__GOAL OF THE EXERCISE__
Go through the entries below line by line and count those containing "vercel"; the answer is that count alone.

Dataset excerpts:
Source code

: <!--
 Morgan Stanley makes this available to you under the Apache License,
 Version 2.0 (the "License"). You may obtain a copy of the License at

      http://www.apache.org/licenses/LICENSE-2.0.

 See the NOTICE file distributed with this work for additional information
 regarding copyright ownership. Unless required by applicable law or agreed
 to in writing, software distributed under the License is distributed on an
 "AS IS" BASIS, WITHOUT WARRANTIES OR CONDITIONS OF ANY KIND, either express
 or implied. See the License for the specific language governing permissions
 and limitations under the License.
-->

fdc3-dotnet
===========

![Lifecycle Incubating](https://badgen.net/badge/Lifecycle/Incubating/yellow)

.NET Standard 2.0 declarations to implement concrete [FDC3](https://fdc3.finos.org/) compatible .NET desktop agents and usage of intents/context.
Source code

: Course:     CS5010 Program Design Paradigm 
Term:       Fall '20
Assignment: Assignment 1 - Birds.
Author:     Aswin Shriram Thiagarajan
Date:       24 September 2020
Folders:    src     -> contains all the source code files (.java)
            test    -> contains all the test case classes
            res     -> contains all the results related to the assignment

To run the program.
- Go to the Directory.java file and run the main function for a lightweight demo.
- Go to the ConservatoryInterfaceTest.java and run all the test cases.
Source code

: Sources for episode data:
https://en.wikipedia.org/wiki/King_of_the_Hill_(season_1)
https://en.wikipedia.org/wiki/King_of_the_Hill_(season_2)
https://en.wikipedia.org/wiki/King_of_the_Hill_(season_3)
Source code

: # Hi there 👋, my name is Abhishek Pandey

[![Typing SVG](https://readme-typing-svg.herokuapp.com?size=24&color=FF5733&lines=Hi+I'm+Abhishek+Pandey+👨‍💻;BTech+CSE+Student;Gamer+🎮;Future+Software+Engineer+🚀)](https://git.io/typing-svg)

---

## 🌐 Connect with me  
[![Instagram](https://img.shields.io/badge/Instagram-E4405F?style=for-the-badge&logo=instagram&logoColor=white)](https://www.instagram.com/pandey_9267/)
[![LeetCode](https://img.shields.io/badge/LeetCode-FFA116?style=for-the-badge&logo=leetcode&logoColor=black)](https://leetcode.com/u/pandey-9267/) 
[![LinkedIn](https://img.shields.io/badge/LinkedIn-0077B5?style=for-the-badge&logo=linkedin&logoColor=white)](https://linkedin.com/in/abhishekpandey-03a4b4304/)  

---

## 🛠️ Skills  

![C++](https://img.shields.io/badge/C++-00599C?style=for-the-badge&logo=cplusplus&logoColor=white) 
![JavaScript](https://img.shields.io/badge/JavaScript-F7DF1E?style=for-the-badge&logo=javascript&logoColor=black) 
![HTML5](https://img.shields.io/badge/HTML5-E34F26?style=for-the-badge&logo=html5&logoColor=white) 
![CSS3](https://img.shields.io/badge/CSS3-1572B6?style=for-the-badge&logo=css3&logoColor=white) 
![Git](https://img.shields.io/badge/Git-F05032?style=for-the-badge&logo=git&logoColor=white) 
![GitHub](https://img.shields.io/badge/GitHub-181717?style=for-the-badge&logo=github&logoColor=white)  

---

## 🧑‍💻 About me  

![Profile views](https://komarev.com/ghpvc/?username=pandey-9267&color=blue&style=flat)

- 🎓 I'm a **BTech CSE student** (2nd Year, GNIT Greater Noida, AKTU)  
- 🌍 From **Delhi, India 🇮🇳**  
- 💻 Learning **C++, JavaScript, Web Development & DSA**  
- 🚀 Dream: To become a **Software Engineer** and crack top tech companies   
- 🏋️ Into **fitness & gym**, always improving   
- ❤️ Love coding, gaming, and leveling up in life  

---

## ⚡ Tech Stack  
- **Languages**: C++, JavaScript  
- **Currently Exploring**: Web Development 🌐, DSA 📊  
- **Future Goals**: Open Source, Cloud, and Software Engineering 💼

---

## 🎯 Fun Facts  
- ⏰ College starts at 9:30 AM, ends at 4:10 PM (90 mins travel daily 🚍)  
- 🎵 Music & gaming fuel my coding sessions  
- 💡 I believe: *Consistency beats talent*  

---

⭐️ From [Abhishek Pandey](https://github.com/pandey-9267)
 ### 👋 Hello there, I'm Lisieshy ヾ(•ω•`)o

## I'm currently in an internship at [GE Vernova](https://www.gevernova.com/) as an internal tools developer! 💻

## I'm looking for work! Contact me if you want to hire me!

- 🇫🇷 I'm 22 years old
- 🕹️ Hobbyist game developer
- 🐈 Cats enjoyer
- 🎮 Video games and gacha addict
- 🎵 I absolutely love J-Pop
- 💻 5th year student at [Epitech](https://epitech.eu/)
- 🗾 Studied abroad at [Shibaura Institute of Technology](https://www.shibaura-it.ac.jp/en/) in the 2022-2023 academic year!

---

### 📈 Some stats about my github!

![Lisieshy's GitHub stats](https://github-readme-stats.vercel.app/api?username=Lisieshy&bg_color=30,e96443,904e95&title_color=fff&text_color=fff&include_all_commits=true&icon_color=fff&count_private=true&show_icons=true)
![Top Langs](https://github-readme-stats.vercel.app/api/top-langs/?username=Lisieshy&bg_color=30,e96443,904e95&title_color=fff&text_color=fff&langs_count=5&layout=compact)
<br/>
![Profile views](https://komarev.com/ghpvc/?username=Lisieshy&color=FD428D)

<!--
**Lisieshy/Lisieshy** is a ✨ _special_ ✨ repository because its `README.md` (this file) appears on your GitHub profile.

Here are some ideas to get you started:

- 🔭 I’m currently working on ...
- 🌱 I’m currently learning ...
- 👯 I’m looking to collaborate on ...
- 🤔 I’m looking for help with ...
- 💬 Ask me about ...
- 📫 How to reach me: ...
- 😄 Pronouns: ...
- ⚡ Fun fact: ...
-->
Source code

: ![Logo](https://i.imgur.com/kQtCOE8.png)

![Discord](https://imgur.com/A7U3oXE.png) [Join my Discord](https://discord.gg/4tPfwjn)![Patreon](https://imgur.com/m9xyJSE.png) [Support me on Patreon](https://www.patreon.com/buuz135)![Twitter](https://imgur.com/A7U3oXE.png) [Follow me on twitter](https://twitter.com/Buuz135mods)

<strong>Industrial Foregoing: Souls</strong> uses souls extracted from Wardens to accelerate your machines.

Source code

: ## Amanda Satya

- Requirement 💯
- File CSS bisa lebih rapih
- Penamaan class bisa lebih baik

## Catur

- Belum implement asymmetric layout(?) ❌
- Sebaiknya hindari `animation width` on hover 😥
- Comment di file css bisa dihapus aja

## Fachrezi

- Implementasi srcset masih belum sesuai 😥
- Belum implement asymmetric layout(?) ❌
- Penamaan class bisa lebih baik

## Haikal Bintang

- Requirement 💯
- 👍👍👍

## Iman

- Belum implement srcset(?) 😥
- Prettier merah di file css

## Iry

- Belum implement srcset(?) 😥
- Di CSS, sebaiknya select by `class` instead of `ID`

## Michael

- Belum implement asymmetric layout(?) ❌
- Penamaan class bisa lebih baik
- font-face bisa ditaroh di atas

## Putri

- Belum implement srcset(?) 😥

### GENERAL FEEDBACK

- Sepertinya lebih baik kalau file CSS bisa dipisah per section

__RESPONSE BOX__
2